Reefing is one of those activities on a boat that most of us like to avoid. Regrettably, not all sailing is conducted on balmy days with warm sun smiling down on us and flat water. Once in a while, we do need to get from A to B, upwind in 25 knots. Like everything else on boats, nay, in life, in fact, an understanding of ALL the aspects of the task and the odd bit of practice goes a long way to making The Task less onerous. Let me set up the discussion with some background on The Philosophy and Principles of Reefing.

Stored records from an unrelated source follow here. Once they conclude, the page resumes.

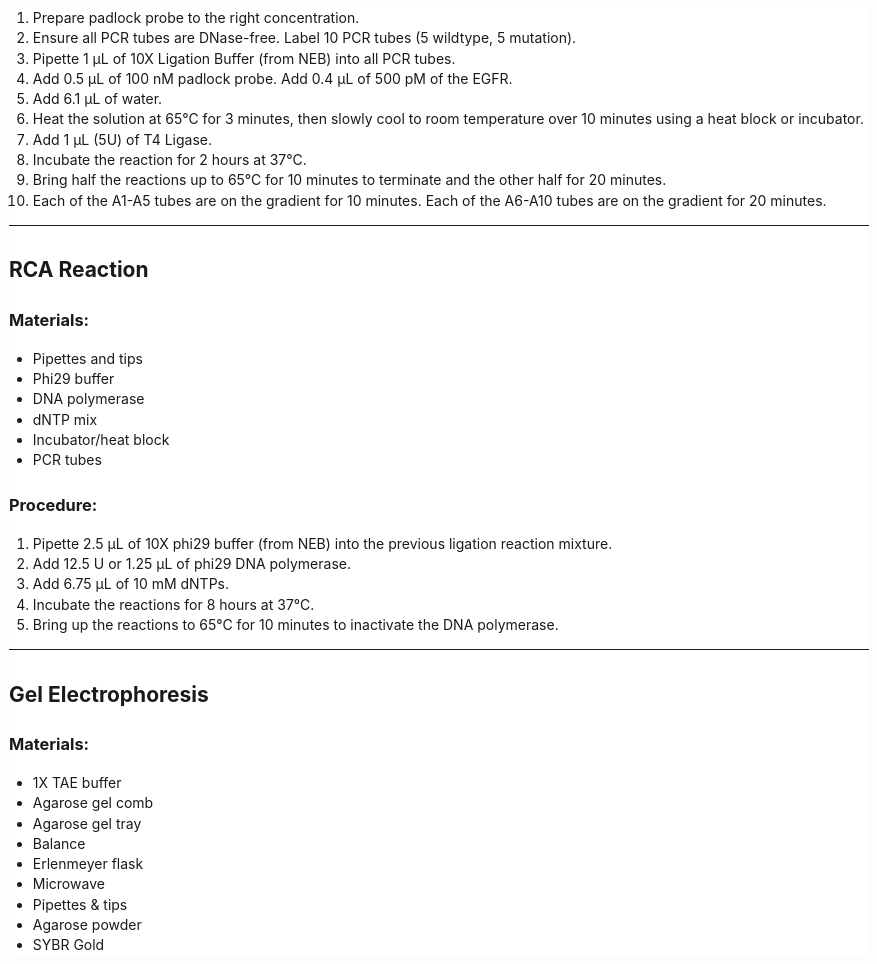 1. Prepare padlock probe to the right concentration.
2. Ensure all PCR tubes are DNase-free. Label 10 PCR tubes (5 wildtype, 5 mutation).
3. Pipette 1 µL of 10X Ligation Buffer (from NEB) into all PCR tubes.
4. Add 0.5 µL of 100 nM padlock probe. Add 0.4 µL of 500 pM of the EGFR.
5. Add 6.1 µL of water.
6. Heat the solution at 65°C for 3 minutes, then slowly cool to room temperature over 10 minutes using a heat block or incubator.
7. Add 1 µL (5U) of T4 Ligase.
8. Incubate the reaction for 2 hours at 37°C.
9. Bring half the reactions up to 65°C for 10 minutes to terminate and the other half for 20 minutes.
10. Each of the A1-A5 tubes are on the gradient for 10 minutes. Each of the A6-A10 tubes are on the gradient for 20 minutes.

---

## RCA Reaction

### Materials:

- Pipettes and tips
- Phi29 buffer
- DNA polymerase
- dNTP mix
- Incubator/heat block
- PCR tubes

### Procedure:

1. Pipette 2.5 µL of 10X phi29 buffer (from NEB) into the previous ligation reaction mixture.
2. Add 12.5 U or 1.25 µL of phi29 DNA polymerase.
3. Add 6.75 µL of 10 mM dNTPs.
4. Incubate the reactions for 8 hours at 37°C.
5. Bring up the reactions to 65°C for 10 minutes to inactivate the DNA polymerase.

---

## Gel Electrophoresis

### Materials:

- 1X TAE buffer
- Agarose gel comb
- Agarose gel tray
- Balance
- Erlenmeyer flask
- Microwave
- Pipettes & tips
- Agarose powder
- SYBR Gold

THE FORCES ACTING ON A SAILING BOAT

A sailing boat is impacted by the force vectors created by wind, sea state and boat speed. There are eight inputs that determine how a boat ‘feels’ that is, if it is easy to steer, is not knocked down in gusts, and ‘feels’ good on the helm. These inputs are: true wind speed and direction, apparent wind speed and angle, boat speed and pitch, roll and yaw. These forces are resolved by sail trim, correct sail size and shape and steering to arrive at the proper balance of the boat. The ‘answers’ to these force vectors are ‘sent’ to the helmsman via the rudder to the tiller or wheel. WHEN the boat is overpowered, well we all know what that feels like and can determine it pretty easily.

Reefing is one aspect of the ‘correct sail size and trim’-Remember when a mainsail is reefed, it certainly gets smaller in area but what is often not addressed is the make it flatter part of the equation-We will get to this in a minute.

As for taking a reef, or shaking it out for that matter, this task is at that point where ‘sailing’ intersects with ‘seamanship’. The former is sail trim & steering, the ‘normal’ activities of steering the boat. Seamanship is all the activities one must be proficient in that are not actually steering or trimming. Anchoring, navigation, sailing, or motoring up to the dock or mooring, changing sails and so on are, of course, an intimate part of sailing but are not, of themselves, sailing.

We have all been aboard a boat, maybe our own boat, when she is heeling too much, where the leeward rail is in the water and may be getting into the cockpit, waves are breaking across the bow sending water over everyone, she is hard to steer, the sails are flapping, there is a lot of noise, and the whole situation is stressful. Ring a bell?

Any one or multiples of these events are among the key indicators that something needs to change.

WHY WE NEED TO REEF, the numbers

The reason for the need to reef is driven by the physics, the technical aspects of the sails: their size and shape and wind speed. The starting is this:

The wind FORCE increases with the square of the wind SPEED. At 12 knots of wind, there is 144 psi on the sails; BUT at 15 knots of wind, there is 225 psi on the sails. So for a 25% increase wind SPEED, there is a 56% increase in FORCE.

At the wind speeds where we are thinking about reefing, around 20 knots apparent, there is 400 PSI versus the 225 at 15 knots which is a 77% increase in FORCE, on an increase in wind speed of only 33%.

Secondly, as the wind SPEED increases, the DRAG increases, at the same rate. Unless the sails are made flatter, as the wind speed increases, there will be more drag. This is why the progressively smaller jibs are progressively flatter. Another comparison I draw here is the difference in wing shapes between a 747 airliner and an F-14 fighter jet.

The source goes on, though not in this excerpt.